Data cube storage types
- Data cube preparation
- Using data cube storage
- Incremental data update
- See also
After you have designed your data cube, you can optionally choose a Storage Type and potentially increase data retrieval performance or reduce the load on your database server or other data source. There are three storage options available from the toolbar when editing a data cube:
- None – (Default) Connects live to the data source directly when the data cube is used in a visualization, with the choice of short term caching or real-time updates.
- Warehouse – Stores or caches data in the Dundas BI Warehouse database when the cube is built.
- In-memory – Stores data in server memory for even greater performance potential for data analysis queries.
When using warehouse or in-memory storage, you can choose to build the cube's storage on-demand or schedule it to run periodically. Scheduling is particularly useful if you have a line of business database that is not permitted to be queried during the day. In this case, you can schedule a storage operation to run at night, so that data retrieval queries will be made against the warehouse or in-memory storage during the day.

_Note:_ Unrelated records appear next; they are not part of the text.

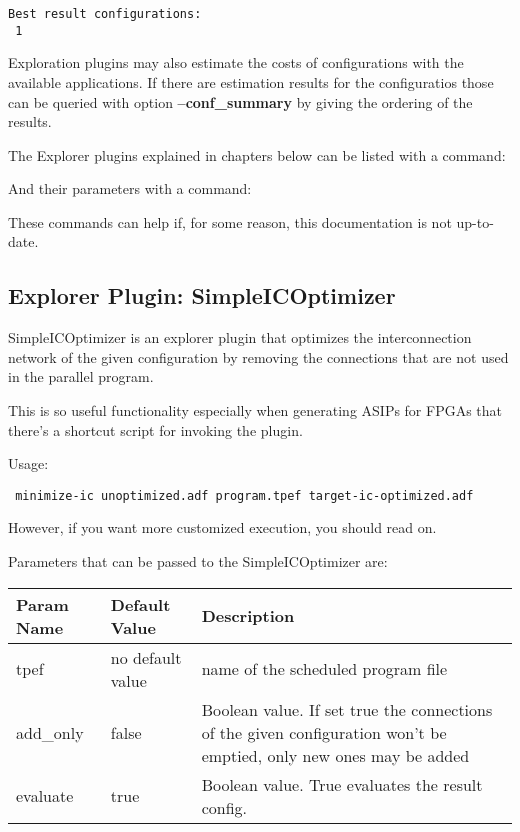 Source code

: \documentclass[twoside]{tceusermanual}
\begin{document}

\begin{verbatim}
Best result configurations:
 1
\end{verbatim}
Exploration plugins may also estimate the costs of configurations with the
available applications. If there are estimation results for the configuratios
those can be queried with option \textbf{--conf\_summary} by giving the
ordering of the results.

The Explorer plugins explained in chapters below can be listed with a command:


And their parameters with a command:


These commands can help if, for some reason, this documentation is not up-to-date.

\subsection{Explorer Plugin: SimpleICOptimizer}

SimpleICOptimizer is an explorer plugin that optimizes the interconnection
network of the given configuration by removing the connections that are not
used in the parallel program. 

This is so useful functionality especially when generating ASIPs for
FPGAs that there's a shortcut script for invoking the plugin.

Usage: 
\begin{verbatim}
 minimize-ic unoptimized.adf program.tpef target-ic-optimized.adf
\end{verbatim}

However, if you want more customized execution, you should read on.

Parameters that can be passed to the
SimpleICOptimizer are:

\begin{tabular}{p{}p{}
                p{}}
\textbf{Param Name} &\textbf{Default Value} &\textbf{Description} \\
\hline
tpef & no default value &  name of the scheduled program file \\
add\_only & false &  Boolean value. If set true the connections of the given 
configuration won't be emptied, only new ones may be added\\
evaluate & true &  Boolean value. True evaluates the result config. \\
\end{tabular}\\
\end{document}
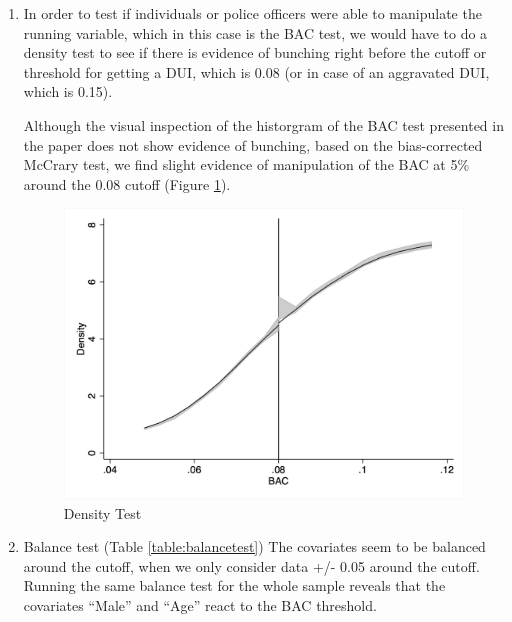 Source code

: \documentclass[11pt]{article}\usepackage[]{graphicx}\usepackage[]{color}
\begin{document}
\begin{enumerate}
 
 \item In order to test if individuals or police officers were able to manipulate the running variable, which in this case is the BAC test, we would have to do a density test to see if there is evidence of bunching right before the cutoff or threshold for getting a DUI, which is 0.08  (or in case of an aggravated DUI, which is 0.15).
 
Although the visual inspection of the historgram of the BAC test presented in the paper does not show evidence of bunching, based on the bias-corrected McCrary test, we find slight evidence of manipulation of the BAC at 5\% around the 0.08 cutoff (Figure \ref{densitytest}).

 
 \begin{figure}[!htb]
 \centering
  \includegraphics[scale=0.6]{figure1}
\caption{Density Test}
\label{densitytest}
 \end{figure}
 
\item Balance test (Table \ref{table:balancetest})
\newline
The covariates seem to be balanced around the cutoff, when we only consider data +/- 0.05 around the cutoff. Running the same balance test for the whole sample reveals that the covariates ``Male'' and ``Age'' react to the BAC threshold.


\end{enumerate}
\end{document}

To further increase data retrieval performance, both storage types offer the option of incremental updates. Incrementally built data cubes will retrieve only data that was added to the database since the last build when updating, instead of retrieving all of the data every time the data cube is rebuilt.
Building in-memory storage can require a lot of server memory, so we strongly recommend that you remove or hide unnecessary elements (columns, hierarchies, or measures), which you do not need from your data cube's Process Result transform. This can also benefit warehouse storage by leaving out unnecessary data. In-memory storage is also affected by the number of aggregators enabled on each measure.
For example, edit a measure from your data cube and check the list of Supported Aggregators. By default, only Sum, Count, and Average are selected in order to conserve memory usage, but you can adjust this property as needed.
Double-click the Process Result transform to open its configuration dialog, which lets you uncheck output columns that you don't need. This will completely remove the column from the data cube output.
As an alternative, you can also hide a measure or hierarchy from the output by clicking the grey minus icon on the very right. The measure or hierarchy will be listed under a Hidden section but you can easily unhide it by clicking its plus icon. A column hidden this way will be excluded from in-memory storage processing (which helps with performance) but the column will still be available for subsequent linking in hierarchy keys (for example, if you need to use the data cube later to define a hierarchy by using the column as part of a composite key).
Elements that provide details about or describe items identified by another hierarchy can be selected as Attribute Hierarchies for that hierarchy. This conserves the amount of in-memory storage required, while providing benefits when selecting data such as disabling unwanted totals and expand/collapse functionality by default.
For example, with a ProductID that uniquely identifies each product, you could select various elements such as Color, Class, and Size as attribute hierarchies for ProductID that describe each product.
Attributes can also be selected when creating a hierarchy from the main menu. For details and examples of using attributes in a metric set, see Automatic joins and hierarchies.
3. Using data cube storage
When editing a data cube that is checked out to you, click Storage Type in the toolbar and select the type you want.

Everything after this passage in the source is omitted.